WHAT TO PRODUCE> The records below are to be repeated exactly, minus any pictures.

══════════

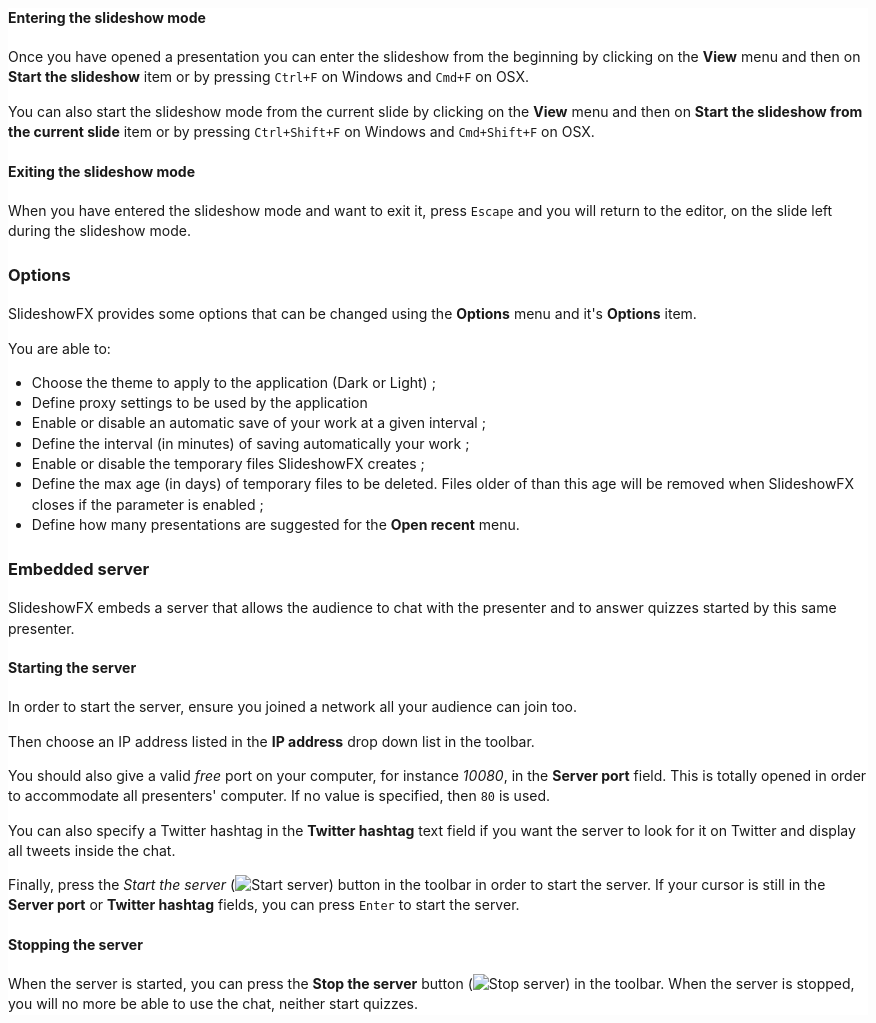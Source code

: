 #### Entering the slideshow mode

Once you have opened a presentation you can enter the slideshow from the beginning by clicking on the **View** menu and then on **Start the slideshow** item or by pressing `Ctrl+F` on Windows and `Cmd+F` on OSX.

You can also start the slideshow mode from the current slide by clicking on the **View** menu and then on **Start the slideshow from the current slide** item or by pressing `Ctrl+Shift+F` on Windows and `Cmd+Shift+F` on OSX.

#### Exiting the slideshow mode

When you have entered the slideshow mode and want to exit it, press `Escape` and you will return to the editor, on the slide left during the slideshow mode.

### Options

SlideshowFX provides some options that can be changed using the **Options** menu and it's **Options** item.

You are able to:

* Choose the theme to apply to the application (Dark or Light) ;
* Define proxy settings to be used by the application
* Enable or disable an automatic save of your work at a given interval ;
* Define the interval (in minutes) of saving automatically your work ;
* Enable or disable the temporary files SlideshowFX creates ;
* Define the max age (in days) of temporary files to be deleted. Files older of than this age will be removed when SlideshowFX closes if the parameter is enabled ;
* Define how many presentations are suggested for the **Open recent** menu.

### Embedded server

SlideshowFX embeds a server that allows the audience to chat with the presenter and to answer quizzes started by this same presenter.

#### Starting the server

In order to start the server, ensure you joined a network all your audience can join too. 

Then choose an IP address listed in the **IP address** drop down list in the toolbar.

You should also give a valid _free_ port on your computer, for instance _10080_, in the **Server port** field. This is totally opened in order to accommodate all presenters' computer. If no value is specified, then `80` is used.

You can also specify a Twitter hashtag in the **Twitter hashtag** text field if you want the server to look for it on Twitter and display all tweets inside the chat.

Finally, press the *Start the server* (![Start server](fa:fas,fa-play,green)) button in the toolbar in order to start the server. If your cursor is still in the **Server port** or **Twitter hashtag** fields, you can press `Enter` to start the server.

#### Stopping the server

When the server is started, you can press the **Stop the server** button (![Stop server](fa:fas,fa-power-off,orange)) in the toolbar. When the server is stopped, you will no more be able to use the chat, neither start quizzes.
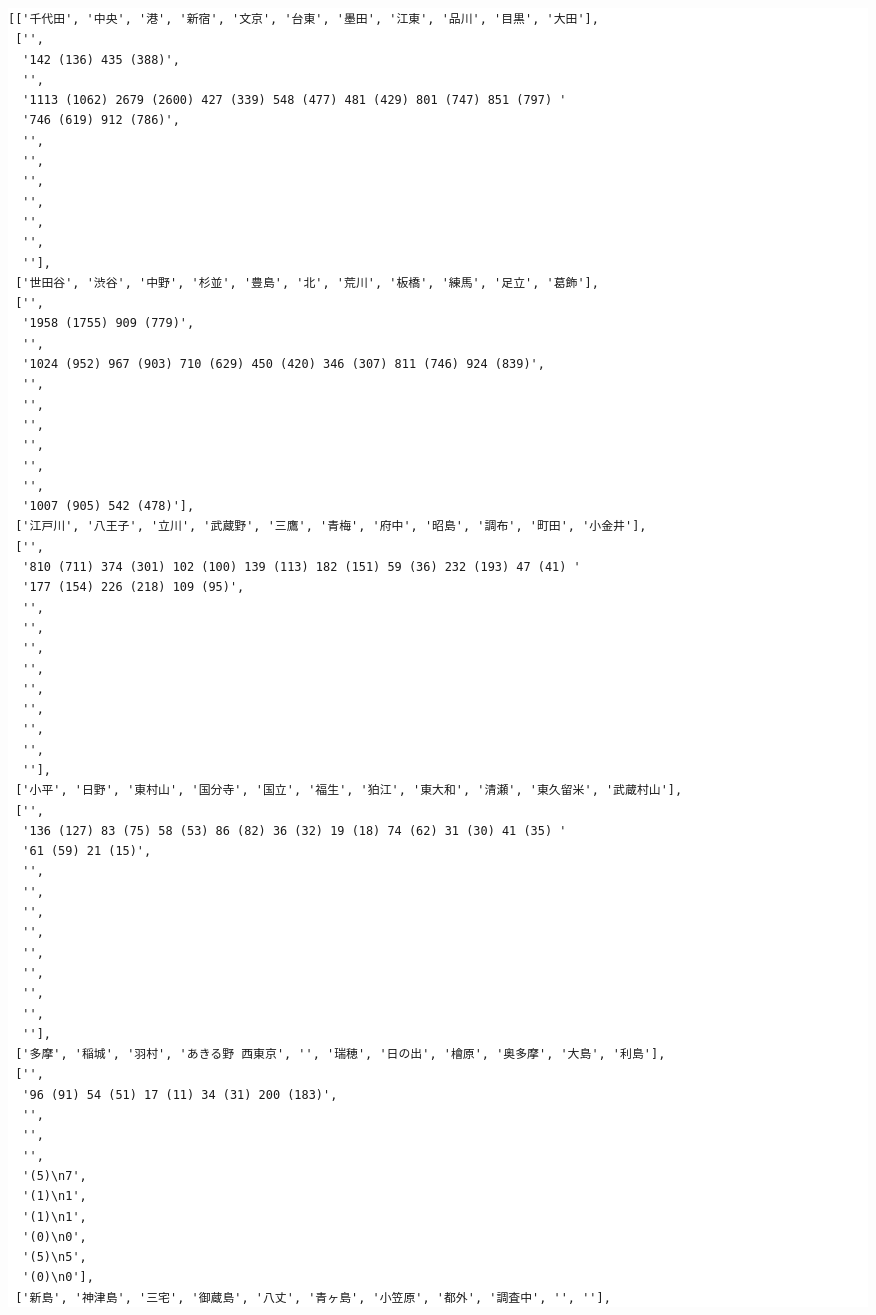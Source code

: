     [['千代田', '中央', '港', '新宿', '文京', '台東', '墨田', '江東', '品川', '目黒', '大田'],
     ['',
      '142 (136) 435 (388)',
      '',
      '1113 (1062) 2679 (2600) 427 (339) 548 (477) 481 (429) 801 (747) 851 (797) '
      '746 (619) 912 (786)',
      '',
      '',
      '',
      '',
      '',
      '',
      ''],
     ['世田谷', '渋谷', '中野', '杉並', '豊島', '北', '荒川', '板橋', '練馬', '足立', '葛飾'],
     ['',
      '1958 (1755) 909 (779)',
      '',
      '1024 (952) 967 (903) 710 (629) 450 (420) 346 (307) 811 (746) 924 (839)',
      '',
      '',
      '',
      '',
      '',
      '',
      '1007 (905) 542 (478)'],
     ['江戸川', '八王子', '立川', '武蔵野', '三鷹', '青梅', '府中', '昭島', '調布', '町田', '小金井'],
     ['',
      '810 (711) 374 (301) 102 (100) 139 (113) 182 (151) 59 (36) 232 (193) 47 (41) '
      '177 (154) 226 (218) 109 (95)',
      '',
      '',
      '',
      '',
      '',
      '',
      '',
      '',
      ''],
     ['小平', '日野', '東村山', '国分寺', '国立', '福生', '狛江', '東大和', '清瀬', '東久留米', '武蔵村山'],
     ['',
      '136 (127) 83 (75) 58 (53) 86 (82) 36 (32) 19 (18) 74 (62) 31 (30) 41 (35) '
      '61 (59) 21 (15)',
      '',
      '',
      '',
      '',
      '',
      '',
      '',
      '',
      ''],
     ['多摩', '稲城', '羽村', 'あきる野 西東京', '', '瑞穂', '日の出', '檜原', '奥多摩', '大島', '利島'],
     ['',
      '96 (91) 54 (51) 17 (11) 34 (31) 200 (183)',
      '',
      '',
      '',
      '(5)\n7',
      '(1)\n1',
      '(1)\n1',
      '(0)\n0',
      '(5)\n5',
      '(0)\n0'],
     ['新島', '神津島', '三宅', '御蔵島', '八丈', '青ヶ島', '小笠原', '都外', '調査中', '', ''],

══════════

WRITTEN RESPONSE>
Source code

: #### Entering the slideshow mode

Once you have opened a presentation you can enter the slideshow from the beginning by clicking on the **View** menu and then on **Start the slideshow** item or by pressing `Ctrl+F` on Windows and `Cmd+F` on OSX.

You can also start the slideshow mode from the current slide by clicking on the **View** menu and then on **Start the slideshow from the current slide** item or by pressing `Ctrl+Shift+F` on Windows and `Cmd+Shift+F` on OSX.

#### Exiting the slideshow mode

When you have entered the slideshow mode and want to exit it, press `Escape` and you will return to the editor, on the slide left during the slideshow mode.

### Options

SlideshowFX provides some options that can be changed using the **Options** menu and it's **Options** item.

You are able to:

* Choose the theme to apply to the application (Dark or Light) ;
* Define proxy settings to be used by the application
* Enable or disable an automatic save of your work at a given interval ;
* Define the interval (in minutes) of saving automatically your work ;
* Enable or disable the temporary files SlideshowFX creates ;
* Define the max age (in days) of temporary files to be deleted. Files older of than this age will be removed when SlideshowFX closes if the parameter is enabled ;
* Define how many presentations are suggested for the **Open recent** menu.

### Embedded server

SlideshowFX embeds a server that allows the audience to chat with the presenter and to answer quizzes started by this same presenter.

#### Starting the server

In order to start the server, ensure you joined a network all your audience can join too. 

Then choose an IP address listed in the **IP address** drop down list in the toolbar.

You should also give a valid _free_ port on your computer, for instance _10080_, in the **Server port** field. This is totally opened in order to accommodate all presenters' computer. If no value is specified, then `80` is used.

You can also specify a Twitter hashtag in the **Twitter hashtag** text field if you want the server to look for it on Twitter and display all tweets inside the chat.

Finally, press the *Start the server* (![Start server](fa:fas,fa-play,green)) button in the toolbar in order to start the server. If your cursor is still in the **Server port** or **Twitter hashtag** fields, you can press `Enter` to start the server.

#### Stopping the server

When the server is started, you can press the **Stop the server** button (![Stop server](fa:fas,fa-power-off,orange)) in the toolbar. When the server is stopped, you will no more be able to use the chat, neither start quizzes.
Source code

:     [['千代田', '中央', '港', '新宿', '文京', '台東', '墨田', '江東', '品川', '目黒', '大田'],
     ['',
      '142 (136) 435 (388)',
      '',
      '1113 (1062) 2679 (2600) 427 (339) 548 (477) 481 (429) 801 (747) 851 (797) '
      '746 (619) 912 (786)',
      '',
      '',
      '',
      '',
      '',
      '',
      ''],
     ['世田谷', '渋谷', '中野', '杉並', '豊島', '北', '荒川', '板橋', '練馬', '足立', '葛飾'],
     ['',
      '1958 (1755) 909 (779)',
      '',
      '1024 (952) 967 (903) 710 (629) 450 (420) 346 (307) 811 (746) 924 (839)',
      '',
      '',
      '',
      '',
      '',
      '',
      '1007 (905) 542 (478)'],
     ['江戸川', '八王子', '立川', '武蔵野', '三鷹', '青梅', '府中', '昭島', '調布', '町田', '小金井'],
     ['',
      '810 (711) 374 (301) 102 (100) 139 (113) 182 (151) 59 (36) 232 (193) 47 (41) '
      '177 (154) 226 (218) 109 (95)',
      '',
      '',
      '',
      '',
      '',
      '',
      '',
      '',
      ''],
     ['小平', '日野', '東村山', '国分寺', '国立', '福生', '狛江', '東大和', '清瀬', '東久留米', '武蔵村山'],
     ['',
      '136 (127) 83 (75) 58 (53) 86 (82) 36 (32) 19 (18) 74 (62) 31 (30) 41 (35) '
      '61 (59) 21 (15)',
      '',
      '',
      '',
      '',
      '',
      '',
      '',
      '',
      ''],
     ['多摩', '稲城', '羽村', 'あきる野 西東京', '', '瑞穂', '日の出', '檜原', '奥多摩', '大島', '利島'],
     ['',
      '96 (91) 54 (51) 17 (11) 34 (31) 200 (183)',
      '',
      '',
      '',
      '(5)\n7',
      '(1)\n1',
      '(1)\n1',
      '(0)\n0',
      '(5)\n5',
      '(0)\n0'],
     ['新島', '神津島', '三宅', '御蔵島', '八丈', '青ヶ島', '小笠原', '都外', '調査中', '', ''],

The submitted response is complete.